Rainer Zitelmann describes his new book, “The Power of Capitalism,” as “a journey through recent history across five continents.” It’s a very timely contribution, considering the bad rap that capitalism receives these days, especially in academe, together with the flirtation with socialism by those who have no experience of what it has brought about in practice.
That is the point. Capitalism in practice has led to wealth creation and prosperity. It has lifted people out of starvation and subsistence, achieving more for humanity in the past few decades than anything in history before it. Zitelman looks at the practice, with chapters on its record in specific places. He looks at Asia, with China’s new prosperity since it allowed capitalism to flourish. He makes the point that it was allowed to develop from the bottom up, not imposed from the top down. He looks at Africa, at South America, and at Europe and the US. Its record is consistent.

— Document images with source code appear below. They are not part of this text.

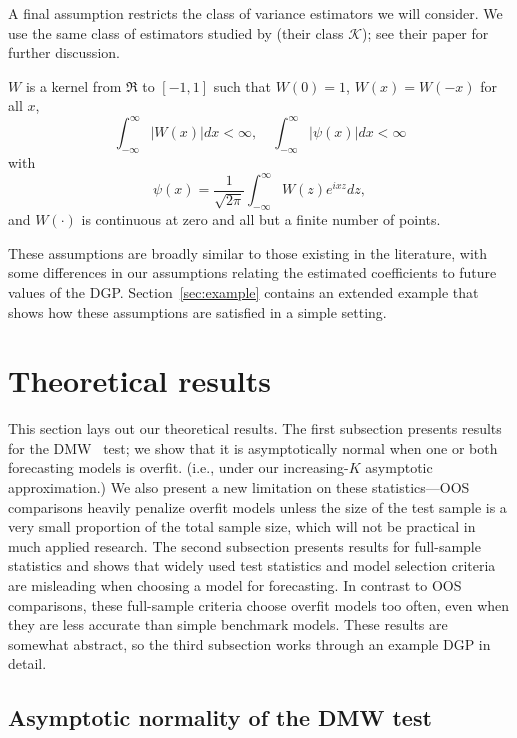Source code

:\documentclass[12pt,draft]{article}
\begin{document}
A final assumption restricts the class of variance estimators we will
consider.  We use the same class of estimators studied by
\citet{JoD:00} (their class $\mathcal{K}$); see
their paper for further discussion.

\begin{asmp}
  \label{asmp-5} $W$ is a kernel from
$\Re$ to $[-1,1]$ such that $W(0) = 1$, $W(x) = W(-x)$ for all $x$,
\begin{equation}
  \int_{-\infty}^{\infty} \lvert W(x) \rvert dx < \infty, \quad
  \int_{-\infty}^{\infty} \lvert \psi(x) \rvert dx < \infty
\end{equation}
with
\begin{equation}
  \psi(x) = \frac1{\sqrt{2\pi}} \int_{-\infty}^{\infty} W(z) e^{ixz}dz,
\end{equation}
and $W(\cdot)$ is continuous at zero and all but a finite number of
points.
\end{asmp}

These assumptions are broadly similar to those existing in the
literature, with some differences in our assumptions relating the
estimated coefficients to future values of the DGP.
Section~\ref{sec:example} contains an extended example that shows how
these assumptions are satisfied in a simple setting.

\section{Theoretical results}
\label{sec:theory}

This section lays out our theoretical results. The first subsection
presents results for the DMW \oost\ test; we show that it is
asymptotically normal when one or both forecasting models is overfit.
(i.e., under our increasing-$K$ asymptotic approximation.) We also
present a new limitation on these statistics---OOS comparisons heavily
penalize overfit models unless the size of the test sample is a very
small proportion of the total sample size, which will not be practical
in much applied research. The second subsection presents results for
full-sample statistics and shows that widely used test statistics and
model selection criteria are misleading when choosing a model for
forecasting. In contrast to OOS comparisons, these full-sample
criteria choose overfit models too often, even when they are less
accurate than simple benchmark models. These results are somewhat
abstract, so the third subsection works through an example DGP in
detail.

\subsection{Asymptotic normality of the DMW test}
\label{sec:oostheory}
\end{document}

He documents, by contrast, the utter failure of socialism wherever it has been tried, explaining why its failure leads its supporters to claim that it never has been tried. Ah yes, it’s that old theory-versus-practice debate. The facts that emerge point in one way: capitalism works, socialism doesn’t. He has a fascinating chapter on “Why Intellectuals Don’t Like Capitalism,” which does more than revisit Hayek’s earlier insights. Zitelmann points out that intellectuals usually deal in ‘explicit’ knowledge, the sort that can be acquired from books and lectures. Many of them fail to realize that ‘implicit’ knowledge, the kind absorbed often unconsciously from surroundings, can be powerful. A child learns the grammar of language implicitly, working out its rules without being taught them. Zitelmann suggests that because entrepreneurs draw largely on implicit knowledge, intellectuals look down on them.
Although many cry for “more state intervention,” Zitelmann documents how this has failed time after time, whereas “more markets,” “more economic freedom,” has worked to create wealth time after time. It’s a fascinating book and a much-needed one.